----- Entries shown -----

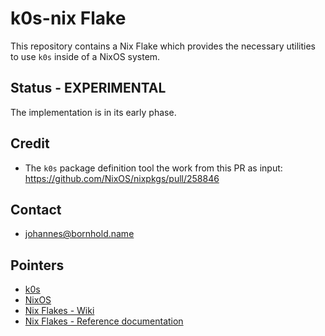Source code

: # k0s-nix Flake

This repository contains a Nix Flake which provides the necessary utilities to
use `k0s` inside of a NixOS system.


## Status - EXPERIMENTAL

The implementation is in its early phase.


## Credit

- The `k0s` package definition tool the work from this PR as input:
  <https://github.com/NixOS/nixpkgs/pull/258846>


## Contact

- <johannes@bornhold.name>


## Pointers

- [k0s](https://k0sproject.io/)
- [NixOS](https://nixos.org/)
- [Nix Flakes - Wiki](https://nixos.wiki/wiki/Flakes)
- [Nix Flakes - Reference documentation](https://nixos.org/manual/nix/stable/command-ref/new-cli/nix3-flake.html#flake-references)
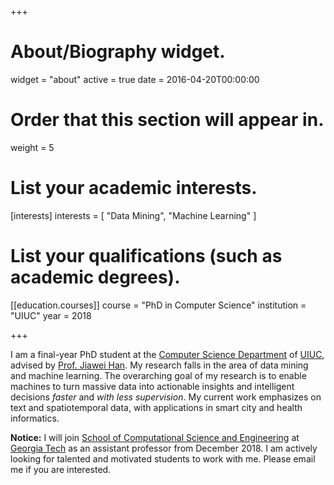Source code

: +++
# About/Biography widget.
widget = "about"
active = true
date = 2016-04-20T00:00:00

# Order that this section will appear in.
weight = 5

# List your academic interests.
[interests]
  interests = [
    "Data Mining",
    "Machine Learning"
  ]

# List your qualifications (such as academic degrees).
[[education.courses]]
  course = "PhD in Computer Science"
  institution = "UIUC"
  year = 2018

+++

I am a final-year PhD student at the [Computer Science
Department](http://cs.illinois.edu/) of [UIUC](http://illinois.edu), advised by
[Prof. Jiawei Han](http://www.cs.uiuc.edu/~hanj). My research falls in the area
of data mining and machine learning.  The overarching goal of my research is to
enable machines to turn massive data into actionable insights and intelligent
decisions *faster* and *with less supervision*.  My current work emphasizes on
text and spatiotemporal data, with applications in smart city and health
informatics.


**Notice:** I will join [School of Computational Science and
Engineering](https://www.cse.gatech.edu) at [Georgia
Tech](http://www.gatech.edu) as an assistant professor from December 2018. I am
actively looking for talented and motivated students to work with me. Please
email me if you are interested.

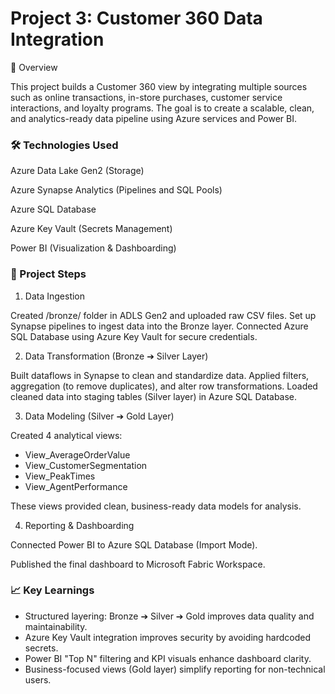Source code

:# Project 3: Customer 360 Data Integration

📌 Overview

This project builds a Customer 360 view by integrating multiple sources such as online transactions, in-store purchases, customer service interactions, and loyalty programs.
The goal is to create a scalable, clean, and analytics-ready data pipeline using Azure services and Power BI.

### 🛠️ Technologies Used

Azure Data Lake Gen2 (Storage)

Azure Synapse Analytics (Pipelines and SQL Pools)

Azure SQL Database

Azure Key Vault (Secrets Management)

Power BI (Visualization & Dashboarding)

### 🧩 Project Steps

1. Data Ingestion

Created /bronze/ folder in ADLS Gen2 and uploaded raw CSV files.
Set up Synapse pipelines to ingest data into the Bronze layer. 
Connected Azure SQL Database using Azure Key Vault for secure credentials.

2. Data Transformation (Bronze ➔ Silver Layer)
   
Built dataflows in Synapse to clean and standardize data.
Applied filters, aggregation (to remove duplicates), and alter row transformations.
Loaded cleaned data into staging tables (Silver layer) in Azure SQL Database.

3. Data Modeling (Silver ➔ Gold Layer)

Created 4 analytical views:

- View_AverageOrderValue
- View_CustomerSegmentation
- View_PeakTimes
- View_AgentPerformance

These views provided clean, business-ready data models for analysis.

4. Reporting & Dashboarding

Connected Power BI to Azure SQL Database (Import Mode).

Published the final dashboard to Microsoft Fabric Workspace.

### 📈 Key Learnings

- Structured layering: Bronze ➔ Silver ➔ Gold improves data quality and maintainability.
- Azure Key Vault integration improves security by avoiding hardcoded secrets.
- Power BI "Top N" filtering and KPI visuals enhance dashboard clarity.
- Business-focused views (Gold layer) simplify reporting for non-technical users.

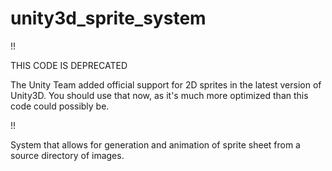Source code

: unity3d_sprite_system
=====================

!! 

THIS CODE IS DEPRECATED

The Unity Team added official support for 2D sprites in the latest version of Unity3D. You should use that now, as it's much more optimized than this code could possibly be.

!!

System that allows for generation and animation of sprite sheet from a source directory of images.

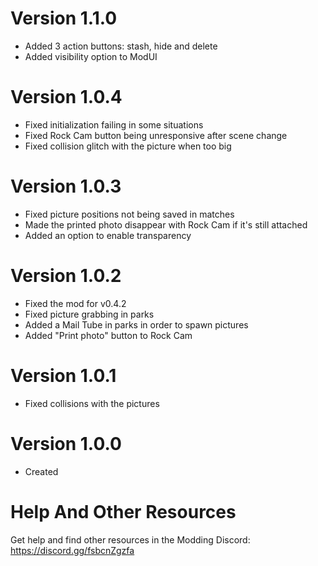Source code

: # Version 1.1.0
- Added 3 action buttons: stash, hide and delete
- Added visibility option to ModUI

# Version 1.0.4
- Fixed initialization failing in some situations
- Fixed Rock Cam button being unresponsive after scene change
- Fixed collision glitch with the picture when too big

# Version 1.0.3
- Fixed picture positions not being saved in matches
- Made the printed photo disappear with Rock Cam if it's still attached
- Added an option to enable transparency

# Version 1.0.2
- Fixed the mod for v0.4.2
- Fixed picture grabbing in parks
- Added a Mail Tube in parks in order to spawn pictures
- Added "Print photo" button to Rock Cam

# Version 1.0.1
- Fixed collisions with the pictures

# Version 1.0.0
- Created

# Help And Other Resources
Get help and find other resources in the Modding Discord:
https://discord.gg/fsbcnZgzfa
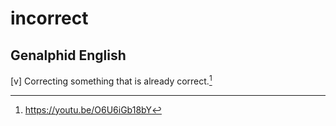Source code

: # incorrect
## Genalphid English

[v] Correcting something that is already correct.[^1]

[^1]: <https://youtu.be/O6U6iGb18bY>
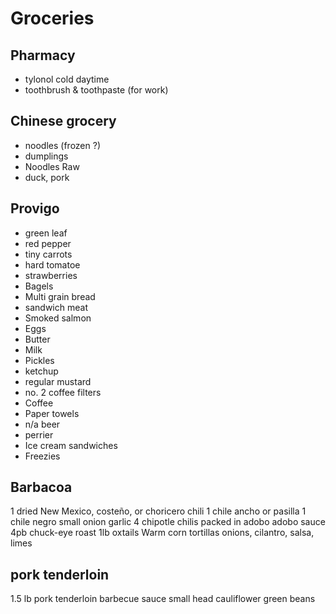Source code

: # Groceries

## Pharmacy

- tylonol cold daytime
- toothbrush & toothpaste (for work)

## Chinese grocery

- noodles (frozen ?)
- dumplings
- Noodles Raw
- duck, pork

## Provigo

- green leaf
- red pepper
- tiny carrots
- hard tomatoe
- strawberries
- Bagels
- Multi grain bread
- sandwich meat
- Smoked salmon
- Eggs
- Butter
- Milk
- Pickles
- ketchup
- regular mustard
- no. 2 coffee filters
- Coffee
- Paper towels
- n/a beer
- perrier
- Ice cream sandwiches
- Freezies

## Barbacoa

1 dried New Mexico, costeño, or choricero chili
1 chile ancho or pasilla
1 chile negro
small onion
garlic
4 chipotle chilis packed in adobo
adobo sauce
4pb chuck-eye roast
1lb oxtails
Warm corn tortillas
onions, cilantro, salsa, limes

## pork tenderloin

1.5 lb pork tenderloin
barbecue sauce
small head cauliflower
green beans
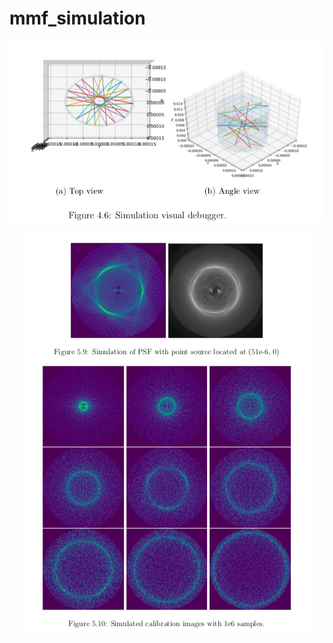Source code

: # mmf_simulation

<p align="center">
  <img src="https://github.com/sailamshama/mmf_simulation/blob/master/readme_img1.png" />
</p>

<p align="center">
  <img src="https://github.com/sailamshama/mmf_simulation/blob/master/readme_img2.png" />
</p>

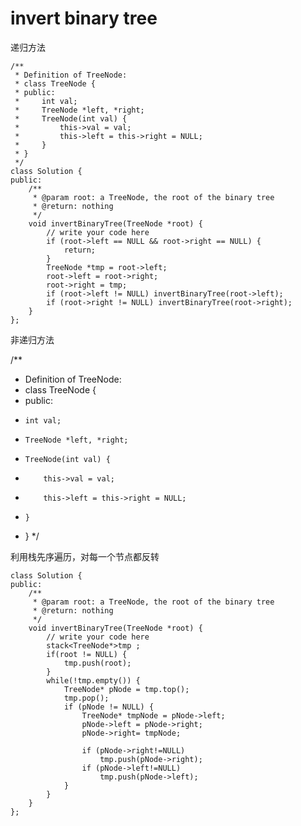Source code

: # invert binary tree


递归方法

    /**
     * Definition of TreeNode:
     * class TreeNode {
     * public:
     *     int val;
     *     TreeNode *left, *right;
     *     TreeNode(int val) {
     *         this->val = val;
     *         this->left = this->right = NULL;
     *     }
     * }
     */
    class Solution {
    public:
        /**
         * @param root: a TreeNode, the root of the binary tree
         * @return: nothing
         */
        void invertBinaryTree(TreeNode *root) {
            // write your code here
            if (root->left == NULL && root->right == NULL) {
                return;
            }
            TreeNode *tmp = root->left;
            root->left = root->right;
            root->right = tmp;
            if (root->left != NULL) invertBinaryTree(root->left);
            if (root->right != NULL) invertBinaryTree(root->right);
        }
    };

非递归方法

/**
 * Definition of TreeNode:
 * class TreeNode {
 * public:
 *     int val;
 *     TreeNode *left, *right;
 *     TreeNode(int val) {
 *         this->val = val;
 *         this->left = this->right = NULL;
 *     }
 * }
 */

利用栈先序遍历，对每一个节点都反转

    class Solution {
    public:
        /**
         * @param root: a TreeNode, the root of the binary tree
         * @return: nothing
         */
        void invertBinaryTree(TreeNode *root) {
            // write your code here
            stack<TreeNode*>tmp ;
            if(root != NULL) {
                tmp.push(root);
            }
            while(!tmp.empty()) {
                TreeNode* pNode = tmp.top();
                tmp.pop();
                if (pNode != NULL) {
                    TreeNode* tmpNode = pNode->left;
                    pNode->left = pNode->right;
                    pNode->right= tmpNode;

                    if (pNode->right!=NULL)
                        tmp.push(pNode->right);
                    if (pNode->left!=NULL)
                        tmp.push(pNode->left);
                }
            }
        }
    };
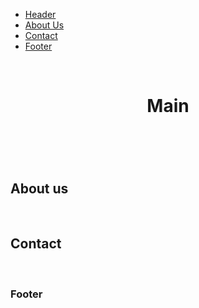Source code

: <!DOCTYPE html>
<html lang="en">
<head>
</head>
<body>
<nav>
    <ul>
        <li><a href="#main">Header</a></li>
        <li><a href="#about-us">About Us</a></li>
        <li><a href="#contact">Contact</a></li>
        <li><a href="#footer">Footer</a></li>
    </ul>
</nav><br>


<header id="main">
    <h1>Main</h1>

</header><br>

<section id="about-us">
    <h2>About us</h2>
    <p class="text"></p>
</section><br>

<section id="contact">
    <h2>Contact</h2>

</section><br>

<footer id="footer">
    <h3>Footer</h3>

</footer>
</body>
</html>





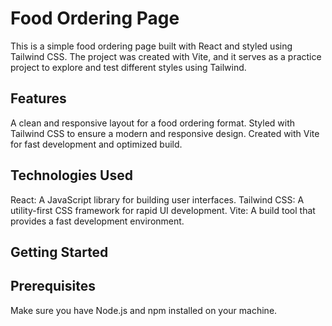 # Food Ordering Page

This is a simple food ordering page built with React and styled using Tailwind CSS. The project was created with Vite, and it serves as a practice project to explore and test different styles using Tailwind.

## Features

A clean and responsive layout for a food ordering format.
Styled with Tailwind CSS to ensure a modern and responsive design.
Created with Vite for fast development and optimized build.

## Technologies Used

React: A JavaScript library for building user interfaces.
Tailwind CSS: A utility-first CSS framework for rapid UI development.
Vite: A build tool that provides a fast development environment.

## Getting Started


## Prerequisites
Make sure you have Node.js and npm installed on your machine.




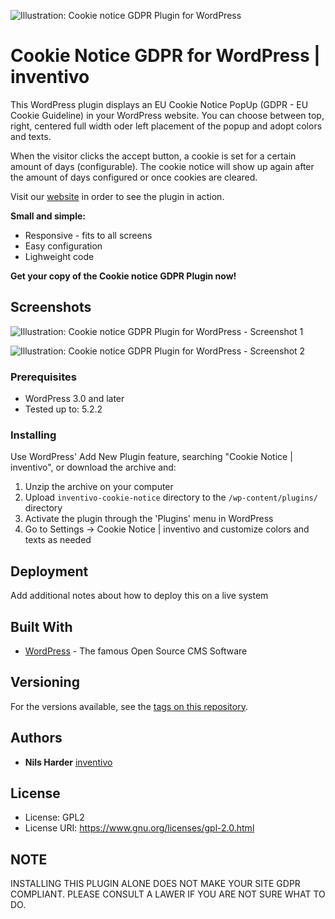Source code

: ![Illustration: Cookie notice GDPR Plugin for WordPress](https://ps.w.org/inventivo-cookie-notice/assets/banner-772x250.jpg?rev=1881239)

# Cookie Notice GDPR for WordPress | inventivo

This WordPress plugin displays an EU Cookie Notice PopUp (GDPR - EU Cookie Guideline) in your WordPress website. You can choose between top, right, centered full width oder left placement of the popup and adopt colors and texts.

When the visitor clicks the accept button, a cookie is set for a certain amount of days (configurable). The cookie notice will show up again after the amount of days configured or once cookies are cleared.

Visit our <a href="https://www.inventivo.de">website</a> in order to see the plugin in action.

**Small and simple:**
* Responsive - fits to all screens
* Easy configuration
* Lighweight code

**Get your copy of the Cookie notice GDPR Plugin now!**

## Screenshots

![Illustration: Cookie notice GDPR Plugin for WordPress - Screenshot 1](https://ps.w.org/inventivo-cookie-notice/trunk/screenshot-1.png?rev=1943671)

![Illustration: Cookie notice GDPR Plugin for WordPress - Screenshot 2](https://ps.w.org/inventivo-cookie-notice/trunk/screenshot-2.png?rev=1943671)

### Prerequisites

* WordPress 3.0 and later
* Tested up to: 5.2.2


### Installing

Use WordPress' Add New Plugin feature, searching "Cookie Notice | inventivo", or download the archive and:

1. Unzip the archive on your computer  
2. Upload `inventivo-cookie-notice` directory to the `/wp-content/plugins/` directory
3. Activate the plugin through the 'Plugins' menu in WordPress
4. Go to Settings -> Cookie Notice | inventivo and customize colors and texts as needed


## Deployment

Add additional notes about how to deploy this on a live system

## Built With

* [WordPress](https://www.wordpress.org) - The famous Open Source CMS Software

## Versioning

For the versions available, see the [tags on this repository](https://github.com/your/project/tags). 

## Authors

* **Nils Harder** [inventivo](https://www.inventivo.de)

## License

* License:      GPL2
* License URI:  https://www.gnu.org/licenses/gpl-2.0.html

## NOTE

INSTALLING THIS PLUGIN ALONE DOES NOT MAKE YOUR SITE GDPR COMPLIANT. PLEASE CONSULT A LAWER IF YOU ARE NOT SURE WHAT TO DO.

-----

Task directions: Both boundary lines included, write out word for word only the lines above from the one containing "# Version 1.0.1" to the one containing "TreeNode *tmp = root->left;", leaving out any pictures.

Response to the task:
# Version 1.0.1
- Fixed collisions with the pictures

# Version 1.0.0
- Created

# Help And Other Resources
Get help and find other resources in the Modding Discord:
https://discord.gg/fsbcnZgzfa
Source code

: # incorrect
## Genalphid English

[v] Correcting something that is already correct.[^1]

[^1]: <https://youtu.be/O6U6iGb18bY>
Source code

: # Groceries

## Pharmacy

- tylonol cold daytime
- toothbrush & toothpaste (for work)

## Chinese grocery

- noodles (frozen ?)
- dumplings
- Noodles Raw
- duck, pork

## Provigo

- green leaf
- red pepper
- tiny carrots
- hard tomatoe
- strawberries
- Bagels
- Multi grain bread
- sandwich meat
- Smoked salmon
- Eggs
- Butter
- Milk
- Pickles
- ketchup
- regular mustard
- no. 2 coffee filters
- Coffee
- Paper towels
- n/a beer
- perrier
- Ice cream sandwiches
- Freezies

## Barbacoa

1 dried New Mexico, costeño, or choricero chili
1 chile ancho or pasilla
1 chile negro
small onion
garlic
4 chipotle chilis packed in adobo
adobo sauce
4pb chuck-eye roast
1lb oxtails
Warm corn tortillas
onions, cilantro, salsa, limes

## pork tenderloin

1.5 lb pork tenderloin
barbecue sauce
small head cauliflower
green beans
Source code

: # mmf_simulation

<p align="center">
  <img src="https://github.com/sailamshama/mmf_simulation/blob/master/readme_img1.png" />
</p>

<p align="center">
  <img src="https://github.com/sailamshama/mmf_simulation/blob/master/readme_img2.png" />
</p>

Source code

: # invert binary tree


递归方法

    /**
     * Definition of TreeNode:
     * class TreeNode {
     * public:
     *     int val;
     *     TreeNode *left, *right;
     *     TreeNode(int val) {
     *         this->val = val;
     *         this->left = this->right = NULL;
     *     }
     * }
     */
    class Solution {
    public:
        /**
         * @param root: a TreeNode, the root of the binary tree
         * @return: nothing
         */
        void invertBinaryTree(TreeNode *root) {
            // write your code here
            if (root->left == NULL && root->right == NULL) {
                return;
            }
            TreeNode *tmp = root->left;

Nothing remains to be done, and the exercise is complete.